**To do:** When checking the entries below, count every line with the word "icon", then give only that number.

Stored items:
-------------------------

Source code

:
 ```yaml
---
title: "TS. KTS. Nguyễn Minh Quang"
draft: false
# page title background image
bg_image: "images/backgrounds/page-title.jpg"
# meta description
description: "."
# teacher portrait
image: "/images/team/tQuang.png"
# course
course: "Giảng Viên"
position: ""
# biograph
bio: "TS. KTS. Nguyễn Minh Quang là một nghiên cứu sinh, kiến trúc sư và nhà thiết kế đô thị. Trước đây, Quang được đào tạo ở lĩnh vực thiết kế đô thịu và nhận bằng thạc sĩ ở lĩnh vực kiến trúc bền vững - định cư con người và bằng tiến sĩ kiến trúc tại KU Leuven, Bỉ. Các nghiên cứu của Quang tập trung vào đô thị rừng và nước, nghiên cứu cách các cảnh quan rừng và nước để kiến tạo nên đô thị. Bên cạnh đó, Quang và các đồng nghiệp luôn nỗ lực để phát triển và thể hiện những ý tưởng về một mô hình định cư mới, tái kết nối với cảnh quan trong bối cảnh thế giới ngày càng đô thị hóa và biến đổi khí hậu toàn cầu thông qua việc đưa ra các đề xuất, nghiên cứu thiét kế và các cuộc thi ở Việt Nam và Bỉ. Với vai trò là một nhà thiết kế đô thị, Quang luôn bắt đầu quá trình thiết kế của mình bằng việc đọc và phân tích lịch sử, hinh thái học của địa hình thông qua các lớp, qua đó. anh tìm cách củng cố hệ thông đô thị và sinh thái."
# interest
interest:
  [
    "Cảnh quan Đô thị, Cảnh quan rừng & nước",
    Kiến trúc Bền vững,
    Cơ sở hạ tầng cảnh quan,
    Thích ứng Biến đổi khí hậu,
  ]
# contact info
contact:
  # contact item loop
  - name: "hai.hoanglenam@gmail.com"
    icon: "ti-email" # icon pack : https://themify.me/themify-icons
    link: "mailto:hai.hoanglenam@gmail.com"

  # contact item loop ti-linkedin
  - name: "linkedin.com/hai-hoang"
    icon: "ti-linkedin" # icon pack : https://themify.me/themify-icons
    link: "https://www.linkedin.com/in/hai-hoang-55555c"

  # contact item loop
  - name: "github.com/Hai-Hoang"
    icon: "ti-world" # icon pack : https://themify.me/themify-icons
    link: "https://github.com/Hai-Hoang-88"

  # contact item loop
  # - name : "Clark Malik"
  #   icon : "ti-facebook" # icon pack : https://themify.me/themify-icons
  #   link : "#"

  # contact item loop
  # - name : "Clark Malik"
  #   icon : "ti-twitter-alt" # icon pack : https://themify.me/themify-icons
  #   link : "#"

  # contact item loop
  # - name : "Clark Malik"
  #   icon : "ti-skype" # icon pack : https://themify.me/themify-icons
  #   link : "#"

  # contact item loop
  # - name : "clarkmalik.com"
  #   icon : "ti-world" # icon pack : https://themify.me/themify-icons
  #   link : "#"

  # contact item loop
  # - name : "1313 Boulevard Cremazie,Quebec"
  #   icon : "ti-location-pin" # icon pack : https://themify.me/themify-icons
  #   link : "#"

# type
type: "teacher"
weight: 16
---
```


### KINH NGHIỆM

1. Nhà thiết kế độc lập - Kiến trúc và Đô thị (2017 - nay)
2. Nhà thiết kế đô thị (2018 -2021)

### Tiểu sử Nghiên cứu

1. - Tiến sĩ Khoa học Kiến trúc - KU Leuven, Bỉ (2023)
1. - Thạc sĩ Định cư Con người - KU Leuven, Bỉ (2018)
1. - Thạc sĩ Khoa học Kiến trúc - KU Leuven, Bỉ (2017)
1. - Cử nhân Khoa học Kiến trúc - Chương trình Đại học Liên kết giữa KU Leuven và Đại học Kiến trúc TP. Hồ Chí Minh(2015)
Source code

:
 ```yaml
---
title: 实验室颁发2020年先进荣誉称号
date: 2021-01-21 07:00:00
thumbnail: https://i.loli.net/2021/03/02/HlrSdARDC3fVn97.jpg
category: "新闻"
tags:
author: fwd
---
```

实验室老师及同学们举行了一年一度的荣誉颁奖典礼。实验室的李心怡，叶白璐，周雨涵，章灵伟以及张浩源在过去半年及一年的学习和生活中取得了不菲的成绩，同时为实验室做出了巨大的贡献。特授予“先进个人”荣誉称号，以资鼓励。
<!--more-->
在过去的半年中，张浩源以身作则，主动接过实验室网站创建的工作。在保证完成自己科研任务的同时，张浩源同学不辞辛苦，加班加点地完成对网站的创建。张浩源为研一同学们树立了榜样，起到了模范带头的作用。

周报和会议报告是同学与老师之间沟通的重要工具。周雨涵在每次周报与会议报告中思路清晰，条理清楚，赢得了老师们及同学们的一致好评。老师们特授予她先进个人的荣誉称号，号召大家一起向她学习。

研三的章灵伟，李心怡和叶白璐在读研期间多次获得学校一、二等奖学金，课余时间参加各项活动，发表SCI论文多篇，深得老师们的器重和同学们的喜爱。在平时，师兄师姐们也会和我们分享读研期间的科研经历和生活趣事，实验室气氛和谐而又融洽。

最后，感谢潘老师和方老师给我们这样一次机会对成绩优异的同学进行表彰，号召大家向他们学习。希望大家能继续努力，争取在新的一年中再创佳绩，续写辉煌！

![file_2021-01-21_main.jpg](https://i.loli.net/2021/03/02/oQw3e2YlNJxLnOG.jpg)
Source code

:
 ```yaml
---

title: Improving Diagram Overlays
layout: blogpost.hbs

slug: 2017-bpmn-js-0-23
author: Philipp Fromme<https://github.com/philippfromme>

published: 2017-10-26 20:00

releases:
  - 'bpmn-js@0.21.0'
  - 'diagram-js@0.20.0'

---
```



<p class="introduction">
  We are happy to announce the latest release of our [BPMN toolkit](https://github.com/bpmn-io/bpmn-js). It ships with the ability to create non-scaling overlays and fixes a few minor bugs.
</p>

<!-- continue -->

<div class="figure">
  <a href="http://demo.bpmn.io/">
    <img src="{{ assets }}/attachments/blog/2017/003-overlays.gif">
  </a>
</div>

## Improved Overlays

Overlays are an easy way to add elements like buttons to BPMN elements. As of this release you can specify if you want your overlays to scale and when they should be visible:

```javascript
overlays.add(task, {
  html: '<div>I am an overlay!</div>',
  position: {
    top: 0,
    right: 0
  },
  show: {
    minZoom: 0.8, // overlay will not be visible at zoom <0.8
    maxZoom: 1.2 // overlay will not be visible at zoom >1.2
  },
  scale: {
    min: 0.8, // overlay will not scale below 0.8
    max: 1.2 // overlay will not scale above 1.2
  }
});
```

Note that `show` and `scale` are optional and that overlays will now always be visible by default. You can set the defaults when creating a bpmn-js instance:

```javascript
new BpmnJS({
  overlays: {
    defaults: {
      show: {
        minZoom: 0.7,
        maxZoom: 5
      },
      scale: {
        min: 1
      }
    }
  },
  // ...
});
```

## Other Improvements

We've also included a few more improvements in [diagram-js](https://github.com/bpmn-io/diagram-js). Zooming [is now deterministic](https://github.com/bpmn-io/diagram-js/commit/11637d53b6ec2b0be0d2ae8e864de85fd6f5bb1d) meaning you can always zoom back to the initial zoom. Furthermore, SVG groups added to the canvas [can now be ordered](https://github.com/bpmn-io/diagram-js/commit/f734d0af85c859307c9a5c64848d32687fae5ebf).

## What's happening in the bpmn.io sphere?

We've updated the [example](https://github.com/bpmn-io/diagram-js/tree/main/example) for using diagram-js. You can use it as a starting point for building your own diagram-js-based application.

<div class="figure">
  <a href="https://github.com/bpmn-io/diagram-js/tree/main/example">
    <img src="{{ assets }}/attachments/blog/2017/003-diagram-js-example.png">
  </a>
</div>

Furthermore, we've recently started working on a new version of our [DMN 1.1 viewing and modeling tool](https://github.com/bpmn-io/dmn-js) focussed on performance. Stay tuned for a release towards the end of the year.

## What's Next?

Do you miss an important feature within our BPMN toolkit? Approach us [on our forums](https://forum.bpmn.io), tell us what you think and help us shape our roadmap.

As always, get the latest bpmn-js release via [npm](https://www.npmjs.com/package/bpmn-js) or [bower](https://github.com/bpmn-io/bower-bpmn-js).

-------------------------

**Exercise solution:** 8